Domestic benchmark indices have begun the week on a flat note. Post opening, both indices rallied and are now up by 0.5 per cent. At the time of filing this report, Nifty 50 was at 17,620, while the Sensex was at 59,120. Notably, the indices are up despite their Asian peers showing a negative bias—ASX 200 is up 0.2 per cent, while the Nikkei 225, the Hang Seng and the KOSPI have lost between 0.1 and 1.5 per cent.
Supporting the bullish bias, the market breadth of the Nifty 50 i.e., the advance/decline ratio stands at 32/18. Similar to benchmark indices, the mid- and small-cap indices are in the green, up between 0.4 and 1.3 per cent. All the sectoral indices, too, have gained today, led by the Nifty Media, up by 1.9 per cent.
Futures
The September futures of the Nifty 50 opened the session slightly lower at 17,540 against last week’s close of 17,562. After a week start, the contract, rallied to the current level of 17,665.

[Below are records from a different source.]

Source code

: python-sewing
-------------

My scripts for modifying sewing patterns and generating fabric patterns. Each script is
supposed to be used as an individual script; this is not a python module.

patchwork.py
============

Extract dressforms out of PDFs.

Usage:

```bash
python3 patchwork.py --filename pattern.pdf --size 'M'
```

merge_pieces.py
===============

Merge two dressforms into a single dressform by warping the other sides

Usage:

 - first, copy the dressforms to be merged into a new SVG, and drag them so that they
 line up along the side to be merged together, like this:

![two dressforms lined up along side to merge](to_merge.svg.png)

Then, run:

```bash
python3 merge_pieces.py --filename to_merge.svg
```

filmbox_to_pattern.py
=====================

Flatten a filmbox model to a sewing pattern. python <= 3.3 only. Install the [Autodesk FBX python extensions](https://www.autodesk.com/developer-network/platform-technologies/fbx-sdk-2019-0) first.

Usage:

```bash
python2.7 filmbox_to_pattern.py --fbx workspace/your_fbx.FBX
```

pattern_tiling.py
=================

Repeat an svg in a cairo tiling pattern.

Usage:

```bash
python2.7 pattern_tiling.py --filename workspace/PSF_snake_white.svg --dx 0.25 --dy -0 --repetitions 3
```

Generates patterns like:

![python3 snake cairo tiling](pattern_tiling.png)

The price action indicates that the contract has been stuck in the range of 17,500–17,800 and the direction of the break of this range will give us the hint about the next leg of trend.
A breakout of 17,800 can lift the contract to the psychological level of 18,000. A rally beyond this level is likely.
Whereas a break below 17,500 means the Nifty futures will most probably see a swift decline to 17,250—the nearest support level. Subsequent support is at 17,000.
Therefore, we suggest staying on the side lines given the prevailing conditions.
One can consider initiating fresh short positions when the contract rallies to 17,800 because it is likely to see a drop after touching this level. So, go short with stop-loss at 17,925. Liquidate the shorts at 17,500.
Strategy
Stay away for now and initiate fresh shorts when Nifty futures touches 17,800. Place stop-loss at 17,925. Exit the shorts at 17,500.